Она введет нового и сильного человека в общество. Он умен, настойчив, и если будет прост и деятелен, как Тушин, тогда… и ее жизнь угадана. Она не даром жила. А там она не знала, что будет.
Между тем она, по страстной, нервной натуре своей, увлеклась его личностью, влюбилась в него самого, в его смелость, в самое это стремление к новому, лучшему – но не влюбилась в его учение, в его новые правды и новую жизнь, и осталась верна старым, прочным понятиям о жизни, о счастье. Он звал к новому делу, к новому труду, но нового дела и труда, кроме раздачи запрещенных книг, она не видела.
Соглашаясь в необходимости труда, она винила себя первая за бездействие и чертила себе, в недальнем будущем, образ простого, но действительного дела, завидуя пока Марфеньке в том, что та приспособила свой досуг и свои руки к домашнему хозяйству и отчасти к деревне.
Она готовилась пока разделить с сестрой ее труды – лишь только, так или иначе, выйдет из этой тяжкой борьбы с Марком, которая кончилась наконец недавно, не победой того или другого, а взаимным поражением и разлукой навсегда.

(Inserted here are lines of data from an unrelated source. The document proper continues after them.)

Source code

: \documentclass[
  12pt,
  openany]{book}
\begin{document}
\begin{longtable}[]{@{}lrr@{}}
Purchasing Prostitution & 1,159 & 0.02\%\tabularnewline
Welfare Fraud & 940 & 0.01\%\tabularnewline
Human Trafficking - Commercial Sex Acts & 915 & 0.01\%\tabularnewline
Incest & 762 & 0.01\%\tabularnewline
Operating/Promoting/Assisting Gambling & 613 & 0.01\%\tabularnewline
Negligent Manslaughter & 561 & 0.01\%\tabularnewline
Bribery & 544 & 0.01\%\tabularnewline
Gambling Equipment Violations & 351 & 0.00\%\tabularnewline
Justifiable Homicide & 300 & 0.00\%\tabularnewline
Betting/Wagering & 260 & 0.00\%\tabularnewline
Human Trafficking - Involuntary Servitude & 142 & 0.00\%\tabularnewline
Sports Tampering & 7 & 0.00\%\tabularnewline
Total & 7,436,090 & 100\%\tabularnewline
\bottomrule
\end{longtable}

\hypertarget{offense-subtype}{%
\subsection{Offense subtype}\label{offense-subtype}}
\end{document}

Все это пробежало в уме Веры, пока Татьяна Марковна и Райский провожали гостей за Волгу.
«Что теперь он делает, этот волк? – думала она иногда, – торжествует ли свою победу…»

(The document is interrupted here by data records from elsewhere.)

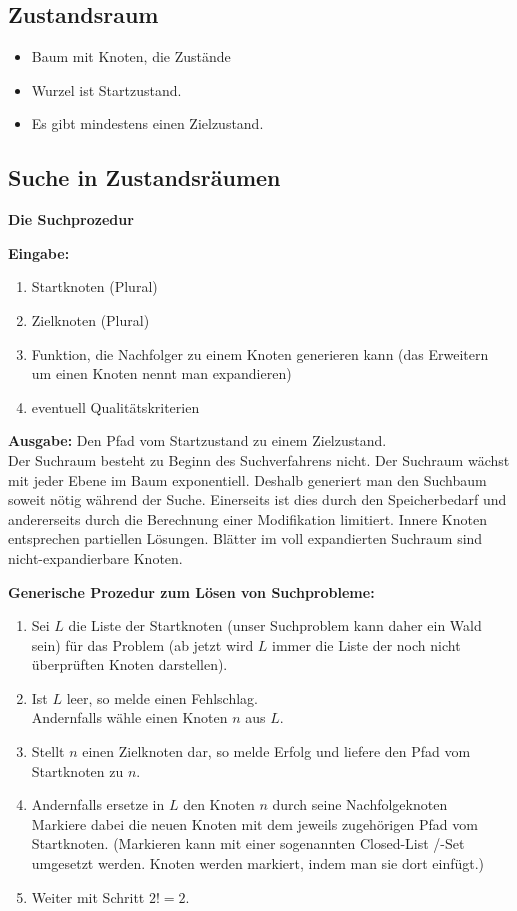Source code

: \documentclass[runningheads,deutsch]{llncs}
\begin{document}
\subsection{Zustandsraum}
\begin{itemize}
    \item Baum mit Knoten, die Zustände
    \item Wurzel ist Startzustand. 
    \item Es gibt mindestens einen Zielzustand.
\end{itemize}

\subsection{Suche in Zustandsräumen}
\textbf{Die Suchprozedur}

\textbf{Eingabe:}
\begin{enumerate}
    \item Startknoten (Plural)
    \item Zielknoten (Plural)
    \item Funktion, die Nachfolger zu einem Knoten generieren kann (das Erweitern um einen Knoten nennt man expandieren)
    \item eventuell Qualitätskriterien
\end{enumerate}

\textbf{Ausgabe:} Den Pfad vom Startzustand zu einem Zielzustand. \\

Der Suchraum besteht zu Beginn des Suchverfahrens nicht. Der Suchraum wächst mit jeder Ebene im Baum exponentiell. Deshalb generiert man den Suchbaum soweit nötig während der Suche. Einerseits ist dies durch den Speicherbedarf und andererseits durch die Berechnung einer Modifikation limitiert. Innere Knoten entsprechen partiellen Lösungen. Blätter im voll expandierten Suchraum sind nicht-expandierbare Knoten.

\textbf{Generische Prozedur zum Lösen von Suchprobleme:}
\begin{enumerate}
    \item Sei $L$ die Liste der Startknoten (unser Suchproblem kann daher ein Wald sein) für das Problem (ab jetzt wird $L$ immer die Liste der noch nicht überprüften Knoten darstellen). 
    \item Ist $L$ leer, so melde einen Fehlschlag. \\
          Andernfalls wähle einen Knoten $n$ aus $L$.
    \item Stellt $n$ einen Zielknoten dar, so melde Erfolg und liefere den Pfad vom Startknoten zu $n$.
    \item Andernfalls ersetze in $L$ den Knoten $n$ durch seine Nachfolgeknoten\\
          Markiere dabei die neuen Knoten mit dem jeweils zugehörigen Pfad vom Startknoten. (Markieren kann mit einer sogenannten Closed-List /-Set umgesetzt werden. Knoten werden markiert, indem man sie dort einfügt.)
    \item Weiter mit Schritt $2! = 2$.
\end{enumerate}
\end{document}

Она не додумывалась и вздрагивала.
Она открыла ящик, достала оттуда запечатанное письмо на синей бумаге, которое прислал ей Марк рано утром через рыбака. Она посмотрела на него с минуту, подумала – и решительно бросила опять нераспечатанным в стол.
Все другие муки глубоко хоронились у ней в душе. На очереди стояла страшная битва насмерть с новой бедой: что бабушка? Райский успел шепнуть ей, что будет говорить с Татьяной Марковной вечером, когда никого не будет, чтоб и из людей никто не заметил впечатления, какое может произвести на нее эта откровенность.
У Веры зловещей бедой заныла грудь, когда Райский говорил ей о своей предосторожности. Она измеряла этим степень беды и мысленно желала не дожить до вечера.
Она немного отдохнула, открыв все Райскому и Тушину. Ей стало будто покойнее. Она сбросила часть тяжести, как моряки в бурю бросают часть груза, чтоб облегчить корабль. Но самый тяжелый груз был на дне души, и ладья ее сидела в воде глубоко, черпала бортами и могла, при новом ожидаемом шквале, черпнуть и не встать больше.
Она мысленно бросалась на грудь то Райскому, то Тушину, отдыхала на час, и потом опять клонила голову.
– Нельзя жить, нельзя! – шептала она и шла в свою часовню, в ужасе смотрела на образ, стоя на коленях.
Только вздохи боли показывали, что это стоит не статуя, а живая женщина. Образ глядел на нее задумчиво, полуоткрытыми глазами, но как будто не видел ее, персты были сложены в благословение, но не благословляли ее.
Она жадно смотрела в эти глаза, ждала какого-то знамения – знамения не было. Она уходила как убитая, в отчаянии.